Rosa Point, Mile High Peak


By: Phil Rogul


Saturday evening, Shelly, Paul, John, and myself camped out near the trail-head on the south-east side of the Santa Rosa Mountain range. Temps dropped to 32 degrees, but the futon in the back of the Subaru wagon made for a good night's sleep.

Early Sunday, about 6:40, shortly after the arrival of Jerry & Virginia (they left their house at 4am!) we set off by heading up the Palo Verde Canyon. Several miles + up the trail I split off with Jerry and Virginia to "tag" Rosa bench-mark, reaching it about 11am. It turned out to be well worth the extra mileage - and altitude gain - as the views from that end of the mountain range are quite impressive, reaching east across the Coachella Valley, south-east across Salton Sea, and south well into the Mexican desert - maybe 80-90 miles of visibility!

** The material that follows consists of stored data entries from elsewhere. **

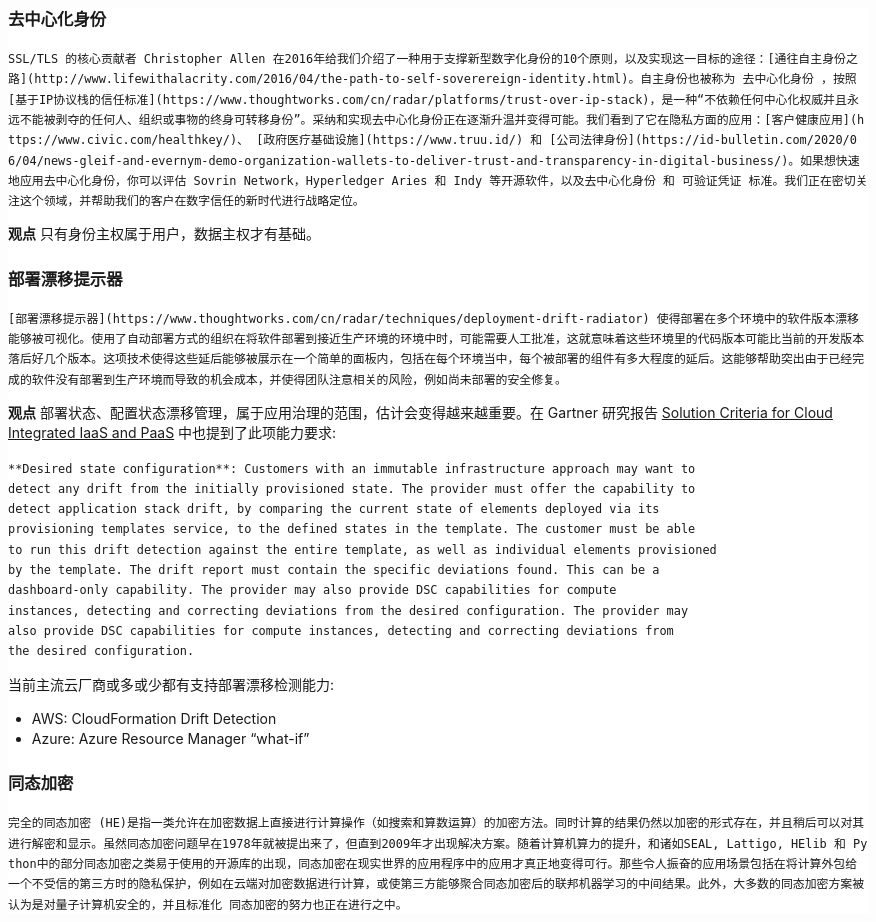 ### 去中心化身份

```html
SSL/TLS 的核心贡献者 Christopher Allen 在2016年给我们介绍了一种用于支撑新型数字化身份的10个原则，以及实现这一目标的途径：[通往自主身份之路](http://www.lifewithalacrity.com/2016/04/the-path-to-self-soverereign-identity.html)。自主身份也被称为 去中心化身份 ，按照[基于IP协议栈的信任标准](https://www.thoughtworks.com/cn/radar/platforms/trust-over-ip-stack)，是一种“不依赖任何中心化权威并且永远不能被剥夺的任何人、组织或事物的终身可转移身份”。采纳和实现去中心化身份正在逐渐升温并变得可能。我们看到了它在隐私方面的应用：[客户健康应用](https://www.civic.com/healthkey/)、 [政府医疗基础设施](https://www.truu.id/) 和 [公司法律身份](https://id-bulletin.com/2020/06/04/news-gleif-and-evernym-demo-organization-wallets-to-deliver-trust-and-transparency-in-digital-business/)。如果想快速地应用去中心化身份，你可以评估 Sovrin Network，Hyperledger Aries 和 Indy 等开源软件，以及去中心化身份 和 可验证凭证 标准。我们正在密切关注这个领域，并帮助我们的客户在数字信任的新时代进行战略定位。
```

**观点**
只有身份主权属于用户，数据主权才有基础。

### 部署漂移提示器

```html
[部署漂移提示器](https://www.thoughtworks.com/cn/radar/techniques/deployment-drift-radiator) 使得部署在多个环境中的软件版本漂移能够被可视化。使用了自动部署方式的组织在将软件部署到接近生产环境的环境中时，可能需要人工批准，这就意味着这些环境里的代码版本可能比当前的开发版本落后好几个版本。这项技术使得这些延后能够被展示在一个简单的面板内，包括在每个环境当中，每个被部署的组件有多大程度的延后。这能够帮助突出由于已经完成的软件没有部署到生产环境而导致的机会成本，并使得团队注意相关的风险，例如尚未部署的安全修复。
```

**观点**
部署状态、配置状态漂移管理，属于应用治理的范围，估计会变得越来越重要。在 Gartner 研究报告 [Solution Criteria for Cloud Integrated IaaS and PaaS](https://www.gartner.com/en/documents/3982143/solution-criteria-for-cloud-integrated-iaas-and-paas) 中也提到了此项能力要求:

```html
**Desired state configuration**: Customers with an immutable infrastructure approach may want to
detect any drift from the initially provisioned state. The provider must offer the capability to
detect application stack drift, by comparing the current state of elements deployed via its
provisioning templates service, to the defined states in the template. The customer must be able
to run this drift detection against the entire template, as well as individual elements provisioned
by the template. The drift report must contain the specific deviations found. This can be a
dashboard-only capability. The provider may also provide DSC capabilities for compute
instances, detecting and correcting deviations from the desired configuration. The provider may
also provide DSC capabilities for compute instances, detecting and correcting deviations from
the desired configuration.
```

当前主流云厂商或多或少都有支持部署漂移检测能力:

- AWS: CloudFormation Drift Detection
- Azure: Azure Resource Manager “what-if”

### 同态加密

```html
完全的同态加密 (HE)是指一类允许在加密数据上直接进行计算操作（如搜索和算数运算）的加密方法。同时计算的结果仍然以加密的形式存在，并且稍后可以对其进行解密和显示。虽然同态加密问题早在1978年就被提出来了，但直到2009年才出现解决方案。随着计算机算力的提升，和诸如SEAL, Lattigo, HElib 和 Python中的部分同态加密之类易于使用的开源库的出现，同态加密在现实世界的应用程序中的应用才真正地变得可行。那些令人振奋的应用场景包括在将计算外包给一个不受信的第三方时的隐私保护，例如在云端对加密数据进行计算，或使第三方能够聚合同态加密后的联邦机器学习的中间结果。此外，大多数的同态加密方案被认为是对量子计算机安全的，并且标准化 同态加密的努力也正在进行之中。
```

Temps along the ridge walk towards Rosa were cool to cold, probably dropping into the low 40's and even high 30's once the wind-chill was factored in. This helped maintain our steady pace. Our visit to Rosa was shortened by at least a few mm's as no one seemed eager to put on extra clothing which would be needed if we stopped moving for too long.

We then headed north towards Mile High, arriving about 90 mm's later, and had lunch with the others and a brief "rest stop", again admiring similar views from this peak at 5500 feet. Jerry, Virginia and I spent another 15-20 minutes here after the others left since they had arrived earlier... In order to pick up the ridge line south of us we then had to "drop down" about 500-600 feet, a very steep descent thru rough, rocky, loose terrain. Then it was up 1000 feet thru somewhat "easier" terrain, though still steep, but at least not as loose.

Once we gained this ridge line it was a matter of following a nice use trail along the western edge of the ridge, ultimately taking us all the way back to the desert floor. We arrived at the cars by 5, beating the dark by 30-45 minutes!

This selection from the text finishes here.